When we began work on recognition of play
labels, we started by developing a system to automatically determine which players were
which given a starting input of object positions. This is an interesting problem because
every player's position type depends upon the position type of other agents, and noise in
the input data can make it difficult to detect seemingly simple concepts like
"behind" and "near." The formation labeling problem seemed a good
place to start because it did not require temporal reasoning, like action recognition
does, but it required a system that could deal with the "chicken and egg"
problem: how do I know who is the QB if I don't know who the Center is, but how can I
figure out who the center is without knowing who the Quarterback is?
Initially the recognition work, motivated by
the work of Strat and Fischler  progressed in the direction of finding a consistent
interpretation of the scene using a non-probabilistic rule-based system. A context-based
recognition system modeled on Strat's CONDOR system was coded to try to recognize the
offensive starting formation given the (x , y) positions of the players on the field. The
image below shows the data. The system uses context sets and a rule base of several
hundred rules about relative spatial relationships and rules about football formation
configurations to gradually build a consistent interpretation of the data. The data-driven
process uses a rule base to propose hypothesis, a second rule base to to rank all
hypothesis of the same type, and a third rule base to check if a given hypothesis is
consistent with the current interpretation. In the middle image below the system has found
a hypothesis for the line of scrimmage position. Eventually a consistent (and correct)
labeling of the formation is found, shown in the right image. Other consistent labelings
are also found, but the one shown explains all of the given data.
The input object positions.
One hypothesis for the location of the LOS.
A final consistent labeling of the player positions.

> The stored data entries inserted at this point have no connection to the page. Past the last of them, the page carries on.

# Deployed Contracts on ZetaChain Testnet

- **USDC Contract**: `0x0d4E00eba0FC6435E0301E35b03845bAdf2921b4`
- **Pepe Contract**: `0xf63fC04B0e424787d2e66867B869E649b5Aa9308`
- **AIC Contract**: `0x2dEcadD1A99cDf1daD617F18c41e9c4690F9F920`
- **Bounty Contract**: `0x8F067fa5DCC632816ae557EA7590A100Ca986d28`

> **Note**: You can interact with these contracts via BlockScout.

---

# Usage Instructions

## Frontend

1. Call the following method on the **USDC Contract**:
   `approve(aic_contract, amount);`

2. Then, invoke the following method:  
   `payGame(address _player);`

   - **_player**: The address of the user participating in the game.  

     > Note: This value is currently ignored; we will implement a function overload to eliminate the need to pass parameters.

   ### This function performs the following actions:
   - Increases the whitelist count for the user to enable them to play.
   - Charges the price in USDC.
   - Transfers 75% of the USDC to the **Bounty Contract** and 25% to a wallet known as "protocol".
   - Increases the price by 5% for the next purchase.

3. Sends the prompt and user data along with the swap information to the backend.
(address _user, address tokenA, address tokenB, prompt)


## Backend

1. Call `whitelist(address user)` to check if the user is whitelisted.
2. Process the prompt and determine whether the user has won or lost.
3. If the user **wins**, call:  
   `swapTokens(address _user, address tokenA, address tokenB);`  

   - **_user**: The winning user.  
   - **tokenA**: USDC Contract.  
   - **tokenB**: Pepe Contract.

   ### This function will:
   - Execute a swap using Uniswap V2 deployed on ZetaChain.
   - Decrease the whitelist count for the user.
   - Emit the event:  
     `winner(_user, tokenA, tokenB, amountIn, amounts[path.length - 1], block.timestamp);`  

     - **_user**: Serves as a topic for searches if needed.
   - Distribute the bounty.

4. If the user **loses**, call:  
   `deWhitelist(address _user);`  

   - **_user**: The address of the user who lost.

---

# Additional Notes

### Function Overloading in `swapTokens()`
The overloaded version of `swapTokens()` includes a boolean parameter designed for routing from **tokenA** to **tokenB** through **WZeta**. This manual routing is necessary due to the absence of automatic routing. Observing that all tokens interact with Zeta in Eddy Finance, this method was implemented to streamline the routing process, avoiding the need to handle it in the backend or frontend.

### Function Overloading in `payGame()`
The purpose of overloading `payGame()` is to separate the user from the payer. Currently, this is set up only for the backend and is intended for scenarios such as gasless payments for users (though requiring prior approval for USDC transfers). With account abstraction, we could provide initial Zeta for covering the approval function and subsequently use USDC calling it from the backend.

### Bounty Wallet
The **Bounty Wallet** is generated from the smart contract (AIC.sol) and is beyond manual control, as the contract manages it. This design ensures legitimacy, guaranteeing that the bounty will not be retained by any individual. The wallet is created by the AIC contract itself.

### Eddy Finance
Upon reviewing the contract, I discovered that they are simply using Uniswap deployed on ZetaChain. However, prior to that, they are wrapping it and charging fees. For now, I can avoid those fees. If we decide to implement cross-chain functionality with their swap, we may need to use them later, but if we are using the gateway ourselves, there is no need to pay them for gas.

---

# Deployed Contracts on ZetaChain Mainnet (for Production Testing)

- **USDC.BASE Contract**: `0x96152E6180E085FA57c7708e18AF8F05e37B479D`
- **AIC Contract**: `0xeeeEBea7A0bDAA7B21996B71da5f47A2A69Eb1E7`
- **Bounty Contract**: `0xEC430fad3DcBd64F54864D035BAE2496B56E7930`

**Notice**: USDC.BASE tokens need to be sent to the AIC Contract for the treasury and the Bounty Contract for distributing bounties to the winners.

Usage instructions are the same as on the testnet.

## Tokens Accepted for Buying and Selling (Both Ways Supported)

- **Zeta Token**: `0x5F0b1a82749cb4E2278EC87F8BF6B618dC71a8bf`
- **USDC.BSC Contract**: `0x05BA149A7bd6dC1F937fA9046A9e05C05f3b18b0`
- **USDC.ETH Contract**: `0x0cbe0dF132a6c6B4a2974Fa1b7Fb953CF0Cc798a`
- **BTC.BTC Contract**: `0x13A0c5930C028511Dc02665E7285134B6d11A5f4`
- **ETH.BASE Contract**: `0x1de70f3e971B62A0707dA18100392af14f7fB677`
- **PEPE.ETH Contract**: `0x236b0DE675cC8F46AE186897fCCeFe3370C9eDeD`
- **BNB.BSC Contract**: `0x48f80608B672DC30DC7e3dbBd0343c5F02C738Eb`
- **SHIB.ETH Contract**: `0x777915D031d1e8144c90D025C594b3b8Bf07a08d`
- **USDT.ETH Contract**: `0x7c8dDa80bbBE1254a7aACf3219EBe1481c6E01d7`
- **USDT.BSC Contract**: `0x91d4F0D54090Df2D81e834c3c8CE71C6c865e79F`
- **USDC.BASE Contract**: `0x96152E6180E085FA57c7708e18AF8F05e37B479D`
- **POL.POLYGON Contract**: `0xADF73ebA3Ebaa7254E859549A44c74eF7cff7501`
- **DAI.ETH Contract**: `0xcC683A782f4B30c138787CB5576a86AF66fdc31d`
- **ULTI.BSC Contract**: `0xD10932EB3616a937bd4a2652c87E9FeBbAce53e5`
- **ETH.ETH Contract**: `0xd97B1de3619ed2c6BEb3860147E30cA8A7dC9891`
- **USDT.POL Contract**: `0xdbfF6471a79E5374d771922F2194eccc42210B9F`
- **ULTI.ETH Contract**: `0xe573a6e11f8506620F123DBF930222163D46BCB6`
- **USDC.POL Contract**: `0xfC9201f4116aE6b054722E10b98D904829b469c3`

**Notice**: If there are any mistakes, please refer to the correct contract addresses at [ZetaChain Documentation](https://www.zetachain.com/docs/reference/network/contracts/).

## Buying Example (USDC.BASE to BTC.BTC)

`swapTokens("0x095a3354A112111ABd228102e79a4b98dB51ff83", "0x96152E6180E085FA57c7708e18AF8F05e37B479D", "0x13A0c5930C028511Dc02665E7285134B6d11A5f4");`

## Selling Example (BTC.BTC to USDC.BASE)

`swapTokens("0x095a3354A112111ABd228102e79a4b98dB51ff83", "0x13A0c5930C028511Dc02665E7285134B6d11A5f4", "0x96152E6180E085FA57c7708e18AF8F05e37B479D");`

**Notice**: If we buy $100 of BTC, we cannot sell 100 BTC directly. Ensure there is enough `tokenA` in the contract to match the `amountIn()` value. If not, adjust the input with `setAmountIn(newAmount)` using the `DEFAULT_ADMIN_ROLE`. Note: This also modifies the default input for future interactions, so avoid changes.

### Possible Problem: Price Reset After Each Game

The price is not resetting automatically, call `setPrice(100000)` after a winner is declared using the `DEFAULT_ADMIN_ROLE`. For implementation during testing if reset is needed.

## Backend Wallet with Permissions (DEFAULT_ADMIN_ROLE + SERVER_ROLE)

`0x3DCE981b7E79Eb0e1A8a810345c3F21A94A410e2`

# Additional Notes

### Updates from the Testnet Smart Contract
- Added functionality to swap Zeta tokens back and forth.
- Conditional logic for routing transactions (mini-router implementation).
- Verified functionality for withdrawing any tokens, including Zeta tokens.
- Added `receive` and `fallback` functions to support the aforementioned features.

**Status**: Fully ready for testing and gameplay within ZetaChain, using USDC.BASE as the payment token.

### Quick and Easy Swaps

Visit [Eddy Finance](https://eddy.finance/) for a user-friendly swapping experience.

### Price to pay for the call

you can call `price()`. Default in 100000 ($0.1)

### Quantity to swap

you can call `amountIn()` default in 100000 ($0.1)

This formation labeling scheme
does not include a temporal representation. Initially the intent was to modify this system
for general play recognition, but further evaluation of the system's representation
problems towards the current approach described in the Action Recognition section. The
formation system demonstrates that it is possible to label the formations given the
approximate starting locations of the players. An nice extension to this work would be to
automatically detect the starting positions (as shown in the left image) from images of
starting formations, and use this system to make that challenging visual processing task
easier. The positions used for this system were obtained manually.